OLM API Reference

`olm.train.optim.lion`

Source: src/olm/train/optim/lion.py:1

Classes

Lion(params: Iterable, lr: float = 0.0001, betas: Tuple[float, float] = (0.9, 0.99), weight_decay: float = 0.0, use_triton: bool = False)

Bases: olm.train.optim.base.OptimizerBase

Source: src/olm/train/optim/lion.py:7

Lion optimizer (EvoLved Sign Momentum).

Implements the Lion algorithm from "Symbolic Discovery of Optimization Algorithms" (Chen et al., 2023). Lion uses only the sign of the gradient for updates, making it more memory-efficient than Adam while often achieving better performance.

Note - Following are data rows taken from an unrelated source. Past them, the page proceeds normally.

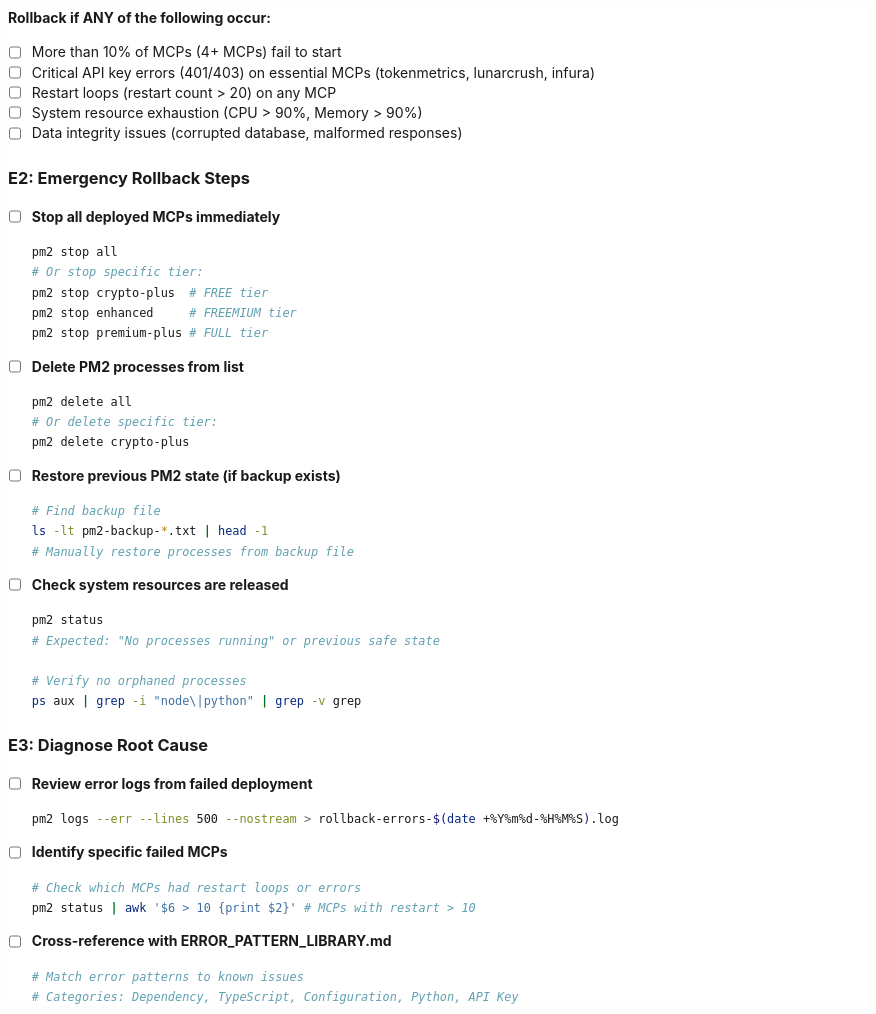 **Rollback if ANY of the following occur:**

- [ ] More than 10% of MCPs (4+ MCPs) fail to start
- [ ] Critical API key errors (401/403) on essential MCPs (tokenmetrics, lunarcrush, infura)
- [ ] Restart loops (restart count > 20) on any MCP
- [ ] System resource exhaustion (CPU > 90%, Memory > 90%)
- [ ] Data integrity issues (corrupted database, malformed responses)

### E2: Emergency Rollback Steps

- [ ] **Stop all deployed MCPs immediately**
  ```bash
  pm2 stop all
  # Or stop specific tier:
  pm2 stop crypto-plus  # FREE tier
  pm2 stop enhanced     # FREEMIUM tier
  pm2 stop premium-plus # FULL tier
  ```

- [ ] **Delete PM2 processes from list**
  ```bash
  pm2 delete all
  # Or delete specific tier:
  pm2 delete crypto-plus
  ```

- [ ] **Restore previous PM2 state (if backup exists)**
  ```bash
  # Find backup file
  ls -lt pm2-backup-*.txt | head -1
  # Manually restore processes from backup file
  ```

- [ ] **Check system resources are released**
  ```bash
  pm2 status
  # Expected: "No processes running" or previous safe state

  # Verify no orphaned processes
  ps aux | grep -i "node\|python" | grep -v grep
  ```

### E3: Diagnose Root Cause

- [ ] **Review error logs from failed deployment**
  ```bash
  pm2 logs --err --lines 500 --nostream > rollback-errors-$(date +%Y%m%d-%H%M%S).log
  ```

- [ ] **Identify specific failed MCPs**
  ```bash
  # Check which MCPs had restart loops or errors
  pm2 status | awk '$6 > 10 {print $2}' # MCPs with restart > 10
  ```

- [ ] **Cross-reference with ERROR_PATTERN_LIBRARY.md**
  ```bash
  # Match error patterns to known issues
  # Categories: Dependency, TypeScript, Configuration, Python, API Key
  ```
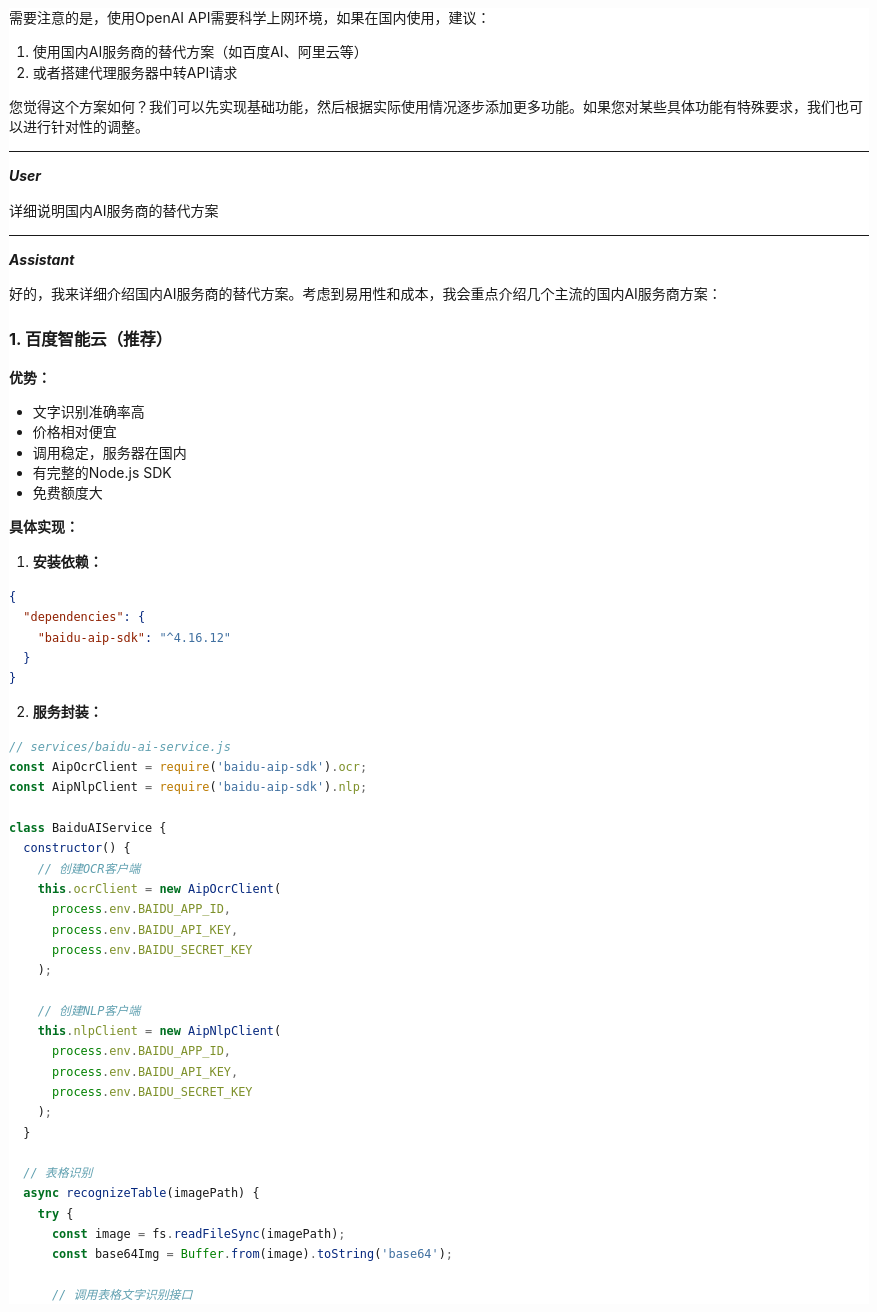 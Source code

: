 需要注意的是，使用OpenAI API需要科学上网环境，如果在国内使用，建议：
1. 使用国内AI服务商的替代方案（如百度AI、阿里云等）
2. 或者搭建代理服务器中转API请求

您觉得这个方案如何？我们可以先实现基础功能，然后根据实际使用情况逐步添加更多功能。如果您对某些具体功能有特殊要求，我们也可以进行针对性的调整。

---

_**User**_

详细说明国内AI服务商的替代方案

---

_**Assistant**_

好的，我来详细介绍国内AI服务商的替代方案。考虑到易用性和成本，我会重点介绍几个主流的国内AI服务商方案：

### 1. 百度智能云（推荐）

**优势：**
- 文字识别准确率高
- 价格相对便宜
- 调用稳定，服务器在国内
- 有完整的Node.js SDK
- 免费额度大

**具体实现：**

1. **安装依赖：**
```json
{
  "dependencies": {
    "baidu-aip-sdk": "^4.16.12"
  }
}
```

2. **服务封装：**
```javascript
// services/baidu-ai-service.js
const AipOcrClient = require('baidu-aip-sdk').ocr;
const AipNlpClient = require('baidu-aip-sdk').nlp;

class BaiduAIService {
  constructor() {
    // 创建OCR客户端
    this.ocrClient = new AipOcrClient(
      process.env.BAIDU_APP_ID,
      process.env.BAIDU_API_KEY,
      process.env.BAIDU_SECRET_KEY
    );

    // 创建NLP客户端
    this.nlpClient = new AipNlpClient(
      process.env.BAIDU_APP_ID,
      process.env.BAIDU_API_KEY,
      process.env.BAIDU_SECRET_KEY
    );
  }

  // 表格识别
  async recognizeTable(imagePath) {
    try {
      const image = fs.readFileSync(imagePath);
      const base64Img = Buffer.from(image).toString('base64');
      
      // 调用表格文字识别接口
```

Key differences from Adam:

  • Uses sign of interpolated gradient for updates (memory efficient)
  • Single momentum buffer instead of two (m and v in Adam)
  • Typically requires smaller learning rates (1/3 to 1/10 of AdamW)
  • Larger weight decay (3-10x that of AdamW)

Parameters

  • params: iterable of parameters to optimize or dicts defining parameter groups
  • lr: learning rate (default: 1e-4, typically 3-10x smaller than AdamW)
  • betas: coefficients used for computing running averages (default: (0.9, 0.99))
  • weight_decay: weight decay coefficient (default: 0.0)
  • use_triton: whether to use Triton kernel for faster computation (default: False)

Example

model = nn.Linear(10, 5)
optimizer = Lion(model.parameters(), lr=1e-4, weight_decay=0.1)
optimizer.zero_grad()
loss = model(input).sum()
loss.backward()
optimizer.step()

Methods

zero_grad(self, set_to_none: bool = True)

Source: src/olm/train/optim/lion.py:126

Sets gradients of all optimized tensors to zero.

Parameters

  • set_to_none: instead of setting to zero, set the grads to None. This is more memory efficient and can slightly improve performance.